Capplannetta and Milestone

MILESTONE

Miles Davis es sin duda el trompetista afroamericano con más personalidad del siglo XX y todos los tiempos. Su trompeta de latón galvanizada en cobre posee un sonido inconfundible. Odiaba que denominarán lo que él hacía como Jazz. Tuvo problemas con la ley por ser de raza negra. Cuando le dieron la medalla de las artes en Francia, al bajar del avión dijo con cierta retranca: -¿qué ocurre con ustedes que no han visto a un negro de clase media?

No se sorprendía por que en Europa admiraran su manera increíble de crear silencios y notas sostenidas con su trompeta. Sin duda asombró a Dizzy Gillespie y Chet Baker por sus solos de trompeta. Tenía una personalidad introvertida y con fuerte poder de seducción, tanto en un escenario como en persona. Grabó un disco sobre el concierto de Aranjuez llamado Sketches of Spain, adelantándose al disco de John Coltrane Olé.

Su nombre real era Miles Dewey Davis III. Nació en Alton Illinois un 26 de mayo de 1926. Y murió en el 1991 en Santa Mónica, California. Él solía decir: para mí decir Jazz es decir negro. Su problema era la cocaína. Pueden encontrar en YouTube su entrevista y concierto Miles Ahead. Homenajeó a Pablo Picasso, realizó bandas sonoras para películas. En Francia lo apreciaban mucho. Su discografía es tan amplia y tan variada que de él podemos decir que era un genio, tuviera la personalidad que tuviera. Su disco cumbre es Kind of Blues. Fue íntimo amigo de Charlie Parker, The Bird, como lo llamaban músicos en el backstage. Miles Davis es todo un referente musical, por lo cual deberían homenajearle en los Estados Unidos.

También es importante recalcar sus grabaciones con Charlie Parker ‘Bird’, también con John Coltrane, Chet Baker. Tiene su peculiar versión del clásico Autumn Leaves. Era amigo de John Lennon, y actuó en todo el mundo.

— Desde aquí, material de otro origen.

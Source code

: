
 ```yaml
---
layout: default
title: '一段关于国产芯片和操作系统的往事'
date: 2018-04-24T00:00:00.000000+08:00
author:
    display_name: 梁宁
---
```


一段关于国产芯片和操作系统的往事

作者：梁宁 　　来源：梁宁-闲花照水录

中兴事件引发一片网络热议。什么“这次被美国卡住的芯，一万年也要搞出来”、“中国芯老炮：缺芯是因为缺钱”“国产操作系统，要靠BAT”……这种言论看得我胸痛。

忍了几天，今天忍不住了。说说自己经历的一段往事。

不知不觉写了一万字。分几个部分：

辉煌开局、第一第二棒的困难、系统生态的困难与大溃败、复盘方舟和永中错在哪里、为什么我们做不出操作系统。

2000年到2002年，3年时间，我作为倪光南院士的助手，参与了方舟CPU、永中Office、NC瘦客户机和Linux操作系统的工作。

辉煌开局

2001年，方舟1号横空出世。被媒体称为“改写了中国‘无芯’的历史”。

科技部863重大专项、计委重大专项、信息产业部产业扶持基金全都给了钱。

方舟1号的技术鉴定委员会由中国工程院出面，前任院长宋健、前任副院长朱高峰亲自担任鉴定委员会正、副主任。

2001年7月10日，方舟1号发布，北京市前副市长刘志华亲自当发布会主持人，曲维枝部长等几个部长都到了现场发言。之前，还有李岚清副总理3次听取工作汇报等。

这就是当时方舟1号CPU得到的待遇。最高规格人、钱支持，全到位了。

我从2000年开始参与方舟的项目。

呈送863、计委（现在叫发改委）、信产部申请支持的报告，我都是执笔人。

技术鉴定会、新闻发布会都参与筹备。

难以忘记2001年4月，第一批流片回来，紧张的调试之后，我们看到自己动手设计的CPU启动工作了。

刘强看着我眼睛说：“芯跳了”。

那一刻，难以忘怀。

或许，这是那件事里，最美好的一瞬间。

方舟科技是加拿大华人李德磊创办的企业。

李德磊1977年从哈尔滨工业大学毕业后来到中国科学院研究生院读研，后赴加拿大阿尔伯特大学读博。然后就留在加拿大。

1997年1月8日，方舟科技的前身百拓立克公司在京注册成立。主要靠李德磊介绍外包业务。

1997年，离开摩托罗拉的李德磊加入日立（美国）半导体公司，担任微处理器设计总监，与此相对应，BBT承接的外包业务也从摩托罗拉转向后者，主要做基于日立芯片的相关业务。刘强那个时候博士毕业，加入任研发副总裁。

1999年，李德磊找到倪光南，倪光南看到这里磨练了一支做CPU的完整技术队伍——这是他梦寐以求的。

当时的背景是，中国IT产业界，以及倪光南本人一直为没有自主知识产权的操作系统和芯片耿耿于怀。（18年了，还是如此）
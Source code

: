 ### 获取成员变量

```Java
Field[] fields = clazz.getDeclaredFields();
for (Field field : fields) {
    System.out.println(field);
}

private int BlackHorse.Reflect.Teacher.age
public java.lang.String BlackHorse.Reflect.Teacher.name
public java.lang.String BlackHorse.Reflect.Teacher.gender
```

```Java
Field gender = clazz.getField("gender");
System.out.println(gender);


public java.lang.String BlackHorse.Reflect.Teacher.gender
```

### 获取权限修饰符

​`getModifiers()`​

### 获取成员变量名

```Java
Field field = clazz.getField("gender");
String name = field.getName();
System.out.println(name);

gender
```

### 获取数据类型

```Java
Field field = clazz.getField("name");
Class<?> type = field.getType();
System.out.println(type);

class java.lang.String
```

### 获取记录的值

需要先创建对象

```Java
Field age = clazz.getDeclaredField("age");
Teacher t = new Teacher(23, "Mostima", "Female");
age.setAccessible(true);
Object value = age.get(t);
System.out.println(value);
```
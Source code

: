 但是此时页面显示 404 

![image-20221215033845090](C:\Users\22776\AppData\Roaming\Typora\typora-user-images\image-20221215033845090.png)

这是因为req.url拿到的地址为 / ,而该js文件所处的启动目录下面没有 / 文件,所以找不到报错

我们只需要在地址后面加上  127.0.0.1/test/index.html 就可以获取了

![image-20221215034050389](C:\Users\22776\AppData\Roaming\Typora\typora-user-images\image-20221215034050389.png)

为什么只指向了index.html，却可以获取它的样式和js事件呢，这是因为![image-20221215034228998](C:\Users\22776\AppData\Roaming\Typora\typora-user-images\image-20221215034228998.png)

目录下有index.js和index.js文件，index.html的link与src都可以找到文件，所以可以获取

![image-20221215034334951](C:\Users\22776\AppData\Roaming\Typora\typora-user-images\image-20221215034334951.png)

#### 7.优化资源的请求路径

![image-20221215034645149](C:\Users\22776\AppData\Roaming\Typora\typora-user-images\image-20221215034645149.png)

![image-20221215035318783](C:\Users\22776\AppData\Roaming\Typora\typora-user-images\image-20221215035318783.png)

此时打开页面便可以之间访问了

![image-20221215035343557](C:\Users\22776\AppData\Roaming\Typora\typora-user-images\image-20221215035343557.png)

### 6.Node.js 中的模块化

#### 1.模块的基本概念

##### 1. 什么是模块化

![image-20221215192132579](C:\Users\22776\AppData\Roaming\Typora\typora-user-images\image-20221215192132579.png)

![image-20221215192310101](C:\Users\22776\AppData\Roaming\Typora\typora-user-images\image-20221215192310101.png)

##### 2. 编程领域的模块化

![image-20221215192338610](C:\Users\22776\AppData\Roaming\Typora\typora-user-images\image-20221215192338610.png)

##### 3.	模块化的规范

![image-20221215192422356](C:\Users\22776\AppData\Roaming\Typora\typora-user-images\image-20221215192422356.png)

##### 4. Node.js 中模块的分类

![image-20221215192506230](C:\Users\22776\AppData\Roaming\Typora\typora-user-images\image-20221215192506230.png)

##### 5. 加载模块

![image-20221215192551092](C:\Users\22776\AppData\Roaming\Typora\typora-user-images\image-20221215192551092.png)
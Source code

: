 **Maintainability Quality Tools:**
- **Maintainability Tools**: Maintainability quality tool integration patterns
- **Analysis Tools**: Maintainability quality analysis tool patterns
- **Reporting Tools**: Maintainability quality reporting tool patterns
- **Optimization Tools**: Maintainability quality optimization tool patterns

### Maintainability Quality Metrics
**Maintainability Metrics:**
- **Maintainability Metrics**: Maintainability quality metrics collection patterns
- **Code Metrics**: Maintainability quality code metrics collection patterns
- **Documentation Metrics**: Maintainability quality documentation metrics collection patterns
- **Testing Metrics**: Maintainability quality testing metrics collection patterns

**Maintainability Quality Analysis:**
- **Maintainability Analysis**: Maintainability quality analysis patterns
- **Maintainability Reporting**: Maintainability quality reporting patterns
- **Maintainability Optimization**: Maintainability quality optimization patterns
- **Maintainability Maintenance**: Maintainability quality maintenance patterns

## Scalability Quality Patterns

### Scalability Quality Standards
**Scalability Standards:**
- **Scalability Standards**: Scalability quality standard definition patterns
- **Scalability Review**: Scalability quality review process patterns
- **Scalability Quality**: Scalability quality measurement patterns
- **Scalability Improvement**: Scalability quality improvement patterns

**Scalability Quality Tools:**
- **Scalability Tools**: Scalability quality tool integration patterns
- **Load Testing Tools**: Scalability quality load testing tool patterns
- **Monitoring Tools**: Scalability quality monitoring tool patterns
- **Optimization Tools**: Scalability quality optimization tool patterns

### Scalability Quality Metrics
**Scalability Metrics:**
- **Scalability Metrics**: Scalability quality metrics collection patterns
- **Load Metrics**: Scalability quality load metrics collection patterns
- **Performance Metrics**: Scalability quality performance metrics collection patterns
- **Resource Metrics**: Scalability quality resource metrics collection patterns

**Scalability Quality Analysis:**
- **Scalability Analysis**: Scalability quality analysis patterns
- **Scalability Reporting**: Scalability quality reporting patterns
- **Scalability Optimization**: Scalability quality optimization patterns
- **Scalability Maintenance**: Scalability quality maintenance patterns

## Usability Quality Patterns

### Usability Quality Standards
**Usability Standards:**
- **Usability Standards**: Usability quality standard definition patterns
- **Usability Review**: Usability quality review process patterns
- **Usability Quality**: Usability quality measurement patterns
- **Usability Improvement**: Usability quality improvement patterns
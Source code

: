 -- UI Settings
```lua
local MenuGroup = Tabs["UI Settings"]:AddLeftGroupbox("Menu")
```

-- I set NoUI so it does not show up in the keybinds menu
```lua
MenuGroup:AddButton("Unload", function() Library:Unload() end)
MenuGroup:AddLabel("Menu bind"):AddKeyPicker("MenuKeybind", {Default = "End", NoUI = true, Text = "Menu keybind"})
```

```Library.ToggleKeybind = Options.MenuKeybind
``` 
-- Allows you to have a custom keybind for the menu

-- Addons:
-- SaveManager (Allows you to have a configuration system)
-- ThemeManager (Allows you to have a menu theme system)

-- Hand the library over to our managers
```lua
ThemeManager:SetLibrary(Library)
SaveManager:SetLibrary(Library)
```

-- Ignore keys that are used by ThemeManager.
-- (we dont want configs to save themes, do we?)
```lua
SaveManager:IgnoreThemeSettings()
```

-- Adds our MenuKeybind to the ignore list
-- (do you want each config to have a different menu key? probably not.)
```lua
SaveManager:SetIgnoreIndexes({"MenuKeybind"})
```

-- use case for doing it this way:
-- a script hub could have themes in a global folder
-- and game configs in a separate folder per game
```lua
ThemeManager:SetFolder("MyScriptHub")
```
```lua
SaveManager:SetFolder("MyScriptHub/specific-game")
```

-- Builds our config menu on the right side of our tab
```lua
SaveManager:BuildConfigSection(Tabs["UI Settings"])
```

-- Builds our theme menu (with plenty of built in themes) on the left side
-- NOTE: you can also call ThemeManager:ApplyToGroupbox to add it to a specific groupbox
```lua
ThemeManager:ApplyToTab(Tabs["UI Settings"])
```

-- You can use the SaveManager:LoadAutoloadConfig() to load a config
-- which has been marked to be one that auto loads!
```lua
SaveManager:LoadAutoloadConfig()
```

Con su voz ronca lograba que la trompeta hablara. Murió de neumonía. Fue un hombre genial pero lo genial no tiene nada que ver con la personalidad.

Capplannetta reniega de la misantropía

Sus amigos le daban consejos. Sal y diviértete. Eres joven para estar solo. No te encierres entre cuatro paredes o te volverás loco. Y Capplannetta decía a todos que sí. Que jamás sería misántropo. Ni un hikikomori. Tampoco misógino, mucho menos homófobo. Él quería gustar a todo el mundo, y eso es una jilipollez. No se puede gustar a todo el mundo. Y más si eres un hombre de ideas fijas, aunque las ideas fijas parezcan una locura, él las tenía. No es que fuese impertinente, pero a él lo que le gustaba era tener la conciencia tranquila. Y eso no es malo. Digamos que es una virtud poco frecuente en este mundo. Aunque se puede vivir con la conciencia tranquila siendo un hijo de puta, aunque su madre sea una santa. Pero hoy en día un hombre de principios está infravalorado. Lo mejor es hacer el bien y no mirar a quien. Algunos se corrompen con esta máxima. Pero hacer el bien y no ser rencoroso siempre gustará a las personas buenas. Hay misántropos que son, bueno, mejor decir no son, porque como no se relacionan nadie sabe como son. Aunque hay mucha gente que echa la llave y se aísla del mundo. Se atomizan. No hay culpables, solamente hay una diversidad que nos hace distintos, y eso es lo maravilloso de todo este meandro. Porque vacunarse contra el mundo encerrándose es lo que los amigos de Capplannetta no quieren. Pero ¿lo hace por enfermedad o a modo de supervivencia? Los amigos insisten. Sal, diviértete, hazte el socarrón con según qué personajes y quédate con los amigos que valen. Aunque te tragues tu propia mierda, pero siempre es mejor eso a permanecer aislado del mundo. Y no sólo eso, sino que eres joven todavía.